ACTION ITEM | Work through the data below and state how many lines contain "client", giving that number alone.
*** Opening RECORDS TO PROCESS ***
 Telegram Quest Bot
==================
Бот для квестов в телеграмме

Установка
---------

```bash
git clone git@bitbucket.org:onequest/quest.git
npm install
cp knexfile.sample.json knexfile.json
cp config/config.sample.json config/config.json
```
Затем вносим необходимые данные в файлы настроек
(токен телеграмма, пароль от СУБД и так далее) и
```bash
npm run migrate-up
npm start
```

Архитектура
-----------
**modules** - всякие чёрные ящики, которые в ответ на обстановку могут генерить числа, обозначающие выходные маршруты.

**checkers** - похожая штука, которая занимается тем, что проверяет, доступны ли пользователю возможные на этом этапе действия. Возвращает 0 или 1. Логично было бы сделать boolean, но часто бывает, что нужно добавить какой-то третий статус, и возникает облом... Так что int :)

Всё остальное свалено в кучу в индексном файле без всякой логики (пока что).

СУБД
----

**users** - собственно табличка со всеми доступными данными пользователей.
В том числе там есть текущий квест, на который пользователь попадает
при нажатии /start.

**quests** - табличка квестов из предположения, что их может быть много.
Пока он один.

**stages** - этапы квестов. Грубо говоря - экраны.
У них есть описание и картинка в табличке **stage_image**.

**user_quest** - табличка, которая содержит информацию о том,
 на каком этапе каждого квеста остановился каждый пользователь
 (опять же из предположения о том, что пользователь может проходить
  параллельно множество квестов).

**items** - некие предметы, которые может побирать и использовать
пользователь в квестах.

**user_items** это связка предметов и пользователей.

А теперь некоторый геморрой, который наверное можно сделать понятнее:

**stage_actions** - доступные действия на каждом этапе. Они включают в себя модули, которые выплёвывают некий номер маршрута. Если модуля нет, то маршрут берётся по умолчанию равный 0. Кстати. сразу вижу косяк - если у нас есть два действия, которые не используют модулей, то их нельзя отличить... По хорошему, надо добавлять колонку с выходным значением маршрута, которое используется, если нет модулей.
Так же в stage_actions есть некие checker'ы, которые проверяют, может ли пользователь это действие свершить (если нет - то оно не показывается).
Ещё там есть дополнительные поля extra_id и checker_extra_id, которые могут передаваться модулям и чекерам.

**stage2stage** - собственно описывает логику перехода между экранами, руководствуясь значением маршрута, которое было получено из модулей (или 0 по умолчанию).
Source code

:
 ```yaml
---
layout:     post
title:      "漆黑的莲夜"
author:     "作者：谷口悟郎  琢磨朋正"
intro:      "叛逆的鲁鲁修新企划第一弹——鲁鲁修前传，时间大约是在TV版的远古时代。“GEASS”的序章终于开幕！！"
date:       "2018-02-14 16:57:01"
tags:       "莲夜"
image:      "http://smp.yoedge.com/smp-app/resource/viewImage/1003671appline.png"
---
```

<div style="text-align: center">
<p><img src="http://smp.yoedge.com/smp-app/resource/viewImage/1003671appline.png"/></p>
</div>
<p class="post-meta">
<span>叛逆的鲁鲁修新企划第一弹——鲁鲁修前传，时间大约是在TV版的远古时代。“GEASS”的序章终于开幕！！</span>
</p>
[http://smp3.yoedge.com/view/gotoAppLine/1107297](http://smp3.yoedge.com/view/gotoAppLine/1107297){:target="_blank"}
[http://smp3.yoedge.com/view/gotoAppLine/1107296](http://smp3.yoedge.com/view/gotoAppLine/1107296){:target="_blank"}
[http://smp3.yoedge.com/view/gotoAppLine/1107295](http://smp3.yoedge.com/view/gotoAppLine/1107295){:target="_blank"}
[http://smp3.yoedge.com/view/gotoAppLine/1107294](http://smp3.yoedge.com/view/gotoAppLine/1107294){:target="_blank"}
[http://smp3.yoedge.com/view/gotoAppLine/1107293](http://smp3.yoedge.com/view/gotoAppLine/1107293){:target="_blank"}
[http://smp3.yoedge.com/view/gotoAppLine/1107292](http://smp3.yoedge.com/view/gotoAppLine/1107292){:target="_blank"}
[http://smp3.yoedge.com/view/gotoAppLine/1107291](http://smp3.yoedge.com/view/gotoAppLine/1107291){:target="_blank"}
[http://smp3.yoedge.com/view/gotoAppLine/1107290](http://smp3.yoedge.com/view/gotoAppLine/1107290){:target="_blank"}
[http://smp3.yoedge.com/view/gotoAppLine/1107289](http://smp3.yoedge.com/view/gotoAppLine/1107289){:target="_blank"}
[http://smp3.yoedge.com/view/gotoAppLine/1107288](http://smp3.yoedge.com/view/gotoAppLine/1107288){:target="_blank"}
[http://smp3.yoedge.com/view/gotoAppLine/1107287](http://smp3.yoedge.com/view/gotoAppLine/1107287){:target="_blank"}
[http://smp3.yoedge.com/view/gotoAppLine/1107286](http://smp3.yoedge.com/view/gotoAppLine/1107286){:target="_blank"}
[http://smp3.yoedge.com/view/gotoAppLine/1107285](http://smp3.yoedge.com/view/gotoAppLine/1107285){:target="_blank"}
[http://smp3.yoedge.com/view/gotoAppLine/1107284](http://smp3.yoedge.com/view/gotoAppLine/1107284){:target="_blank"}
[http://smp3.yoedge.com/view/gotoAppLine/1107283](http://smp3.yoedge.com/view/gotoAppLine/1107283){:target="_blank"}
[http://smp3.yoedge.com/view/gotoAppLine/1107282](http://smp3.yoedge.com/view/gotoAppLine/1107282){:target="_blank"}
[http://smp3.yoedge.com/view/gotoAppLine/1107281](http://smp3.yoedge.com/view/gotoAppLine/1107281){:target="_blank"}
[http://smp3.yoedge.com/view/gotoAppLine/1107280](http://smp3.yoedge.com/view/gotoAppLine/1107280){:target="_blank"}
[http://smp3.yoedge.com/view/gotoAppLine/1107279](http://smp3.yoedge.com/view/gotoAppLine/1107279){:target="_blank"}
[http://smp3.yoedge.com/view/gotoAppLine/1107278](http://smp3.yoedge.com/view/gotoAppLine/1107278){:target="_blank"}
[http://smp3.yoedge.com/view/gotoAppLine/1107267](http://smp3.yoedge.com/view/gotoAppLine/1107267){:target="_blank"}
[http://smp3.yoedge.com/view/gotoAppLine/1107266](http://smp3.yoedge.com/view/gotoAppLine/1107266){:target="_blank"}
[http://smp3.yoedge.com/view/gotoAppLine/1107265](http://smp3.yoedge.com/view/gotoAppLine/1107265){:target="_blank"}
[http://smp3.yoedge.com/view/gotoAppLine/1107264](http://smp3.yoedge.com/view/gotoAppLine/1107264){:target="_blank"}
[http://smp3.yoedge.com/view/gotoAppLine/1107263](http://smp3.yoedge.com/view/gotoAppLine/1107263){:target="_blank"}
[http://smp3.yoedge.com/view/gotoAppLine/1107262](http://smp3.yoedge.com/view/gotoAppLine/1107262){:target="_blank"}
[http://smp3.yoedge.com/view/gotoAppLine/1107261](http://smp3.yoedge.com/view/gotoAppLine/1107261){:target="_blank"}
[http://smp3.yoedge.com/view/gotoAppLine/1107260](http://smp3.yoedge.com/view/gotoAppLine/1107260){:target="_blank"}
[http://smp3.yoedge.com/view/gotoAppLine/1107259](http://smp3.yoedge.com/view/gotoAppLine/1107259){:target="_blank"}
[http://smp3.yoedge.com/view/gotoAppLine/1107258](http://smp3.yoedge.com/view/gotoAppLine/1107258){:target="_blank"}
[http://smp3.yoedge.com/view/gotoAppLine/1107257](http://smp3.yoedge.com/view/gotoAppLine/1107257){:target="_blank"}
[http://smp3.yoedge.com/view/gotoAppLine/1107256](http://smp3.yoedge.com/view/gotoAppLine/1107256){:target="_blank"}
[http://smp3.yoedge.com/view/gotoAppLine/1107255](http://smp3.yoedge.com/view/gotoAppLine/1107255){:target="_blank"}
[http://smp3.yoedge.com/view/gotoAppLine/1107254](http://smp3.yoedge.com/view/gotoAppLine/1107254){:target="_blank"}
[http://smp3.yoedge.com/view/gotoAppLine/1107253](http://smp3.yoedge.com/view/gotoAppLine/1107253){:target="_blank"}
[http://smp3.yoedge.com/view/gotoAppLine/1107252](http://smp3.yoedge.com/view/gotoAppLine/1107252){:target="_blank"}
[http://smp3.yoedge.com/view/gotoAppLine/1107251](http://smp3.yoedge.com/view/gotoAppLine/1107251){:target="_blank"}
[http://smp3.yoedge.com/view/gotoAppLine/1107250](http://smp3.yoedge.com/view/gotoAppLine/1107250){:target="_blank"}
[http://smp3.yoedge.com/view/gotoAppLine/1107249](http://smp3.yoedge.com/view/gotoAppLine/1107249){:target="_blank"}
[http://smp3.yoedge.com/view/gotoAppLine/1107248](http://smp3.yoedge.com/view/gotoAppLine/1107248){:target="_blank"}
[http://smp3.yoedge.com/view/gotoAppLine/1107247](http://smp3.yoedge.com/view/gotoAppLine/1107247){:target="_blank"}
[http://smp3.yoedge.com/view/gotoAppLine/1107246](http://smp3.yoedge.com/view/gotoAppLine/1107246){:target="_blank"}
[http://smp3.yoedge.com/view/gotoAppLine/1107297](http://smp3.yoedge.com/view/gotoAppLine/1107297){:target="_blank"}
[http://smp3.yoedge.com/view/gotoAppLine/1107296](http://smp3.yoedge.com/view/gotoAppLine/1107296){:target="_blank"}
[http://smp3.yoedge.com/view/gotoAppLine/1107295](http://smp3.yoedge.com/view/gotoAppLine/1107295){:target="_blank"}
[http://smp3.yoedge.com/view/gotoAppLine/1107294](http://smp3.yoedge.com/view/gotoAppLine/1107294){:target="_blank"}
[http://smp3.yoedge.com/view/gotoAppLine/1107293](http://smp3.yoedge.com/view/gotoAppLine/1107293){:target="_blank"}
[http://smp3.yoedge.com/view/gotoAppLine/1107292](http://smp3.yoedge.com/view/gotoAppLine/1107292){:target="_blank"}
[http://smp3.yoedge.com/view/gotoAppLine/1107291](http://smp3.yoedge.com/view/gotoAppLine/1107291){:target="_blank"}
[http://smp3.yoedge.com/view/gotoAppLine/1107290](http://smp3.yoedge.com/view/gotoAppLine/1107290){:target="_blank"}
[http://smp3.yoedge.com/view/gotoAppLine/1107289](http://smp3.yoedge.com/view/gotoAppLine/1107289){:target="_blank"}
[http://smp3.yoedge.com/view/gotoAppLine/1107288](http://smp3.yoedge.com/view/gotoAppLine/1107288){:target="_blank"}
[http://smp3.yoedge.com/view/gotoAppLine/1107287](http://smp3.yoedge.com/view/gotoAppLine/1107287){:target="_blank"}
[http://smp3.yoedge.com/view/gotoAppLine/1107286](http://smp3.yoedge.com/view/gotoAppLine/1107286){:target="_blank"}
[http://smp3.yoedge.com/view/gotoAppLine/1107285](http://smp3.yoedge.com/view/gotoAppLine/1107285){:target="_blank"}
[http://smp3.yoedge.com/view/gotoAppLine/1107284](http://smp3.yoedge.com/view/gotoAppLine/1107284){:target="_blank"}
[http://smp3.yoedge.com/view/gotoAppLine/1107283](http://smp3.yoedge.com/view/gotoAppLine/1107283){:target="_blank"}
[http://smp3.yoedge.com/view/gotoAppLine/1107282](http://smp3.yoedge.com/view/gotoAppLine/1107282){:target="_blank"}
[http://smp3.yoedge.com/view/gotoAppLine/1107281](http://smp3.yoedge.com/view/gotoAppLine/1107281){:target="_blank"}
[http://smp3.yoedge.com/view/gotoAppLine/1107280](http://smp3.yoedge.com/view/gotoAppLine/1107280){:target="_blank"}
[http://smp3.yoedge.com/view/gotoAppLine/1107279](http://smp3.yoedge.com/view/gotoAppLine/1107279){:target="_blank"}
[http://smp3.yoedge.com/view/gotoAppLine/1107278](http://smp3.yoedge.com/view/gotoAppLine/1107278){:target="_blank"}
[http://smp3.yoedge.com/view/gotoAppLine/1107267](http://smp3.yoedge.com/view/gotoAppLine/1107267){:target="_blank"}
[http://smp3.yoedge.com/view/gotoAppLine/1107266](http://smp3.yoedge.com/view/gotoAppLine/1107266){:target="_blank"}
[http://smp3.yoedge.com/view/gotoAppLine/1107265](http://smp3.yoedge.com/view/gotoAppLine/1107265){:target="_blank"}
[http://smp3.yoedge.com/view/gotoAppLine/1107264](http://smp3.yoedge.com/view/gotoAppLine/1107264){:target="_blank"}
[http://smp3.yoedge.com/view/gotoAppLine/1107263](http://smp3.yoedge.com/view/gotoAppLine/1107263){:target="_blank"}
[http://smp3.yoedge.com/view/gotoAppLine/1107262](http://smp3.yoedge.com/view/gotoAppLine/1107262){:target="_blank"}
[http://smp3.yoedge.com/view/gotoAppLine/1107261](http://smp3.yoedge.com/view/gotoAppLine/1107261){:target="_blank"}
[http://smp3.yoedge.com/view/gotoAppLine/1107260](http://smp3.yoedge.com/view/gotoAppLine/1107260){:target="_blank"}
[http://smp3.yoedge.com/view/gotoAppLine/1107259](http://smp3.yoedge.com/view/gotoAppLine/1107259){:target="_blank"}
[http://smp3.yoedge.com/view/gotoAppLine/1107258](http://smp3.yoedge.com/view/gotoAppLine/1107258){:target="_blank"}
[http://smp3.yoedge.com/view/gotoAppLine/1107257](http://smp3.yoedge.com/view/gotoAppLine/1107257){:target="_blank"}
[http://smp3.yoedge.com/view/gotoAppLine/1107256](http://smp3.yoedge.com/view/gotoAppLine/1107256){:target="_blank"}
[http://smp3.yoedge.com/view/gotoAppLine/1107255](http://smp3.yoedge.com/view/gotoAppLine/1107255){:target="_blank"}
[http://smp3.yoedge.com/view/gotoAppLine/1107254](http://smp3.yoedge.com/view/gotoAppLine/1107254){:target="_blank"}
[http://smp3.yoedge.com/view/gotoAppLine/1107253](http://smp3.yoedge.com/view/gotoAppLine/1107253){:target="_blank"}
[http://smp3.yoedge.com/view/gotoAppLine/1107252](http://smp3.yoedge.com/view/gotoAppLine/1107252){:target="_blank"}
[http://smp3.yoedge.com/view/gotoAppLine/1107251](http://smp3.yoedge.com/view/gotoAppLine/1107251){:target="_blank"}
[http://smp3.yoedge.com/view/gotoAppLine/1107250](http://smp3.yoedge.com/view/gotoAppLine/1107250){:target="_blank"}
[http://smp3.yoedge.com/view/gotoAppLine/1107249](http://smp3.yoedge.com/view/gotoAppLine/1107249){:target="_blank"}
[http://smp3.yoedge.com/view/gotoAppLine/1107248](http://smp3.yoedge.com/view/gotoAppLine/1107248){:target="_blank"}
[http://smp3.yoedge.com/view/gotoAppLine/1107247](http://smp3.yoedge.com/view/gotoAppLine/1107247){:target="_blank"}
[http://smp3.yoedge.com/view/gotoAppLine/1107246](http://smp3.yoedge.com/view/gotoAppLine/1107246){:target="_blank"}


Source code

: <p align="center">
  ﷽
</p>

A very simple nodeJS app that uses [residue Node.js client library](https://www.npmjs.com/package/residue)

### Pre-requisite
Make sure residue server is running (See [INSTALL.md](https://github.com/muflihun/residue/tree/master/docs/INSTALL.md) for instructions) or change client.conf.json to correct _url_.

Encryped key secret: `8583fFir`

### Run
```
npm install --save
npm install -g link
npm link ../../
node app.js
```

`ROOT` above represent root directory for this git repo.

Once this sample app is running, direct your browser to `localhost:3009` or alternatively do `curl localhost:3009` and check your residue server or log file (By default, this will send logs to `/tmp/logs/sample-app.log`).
*** Closing RECORDS TO PROCESS ***
EXERCISE SOLUTION | 2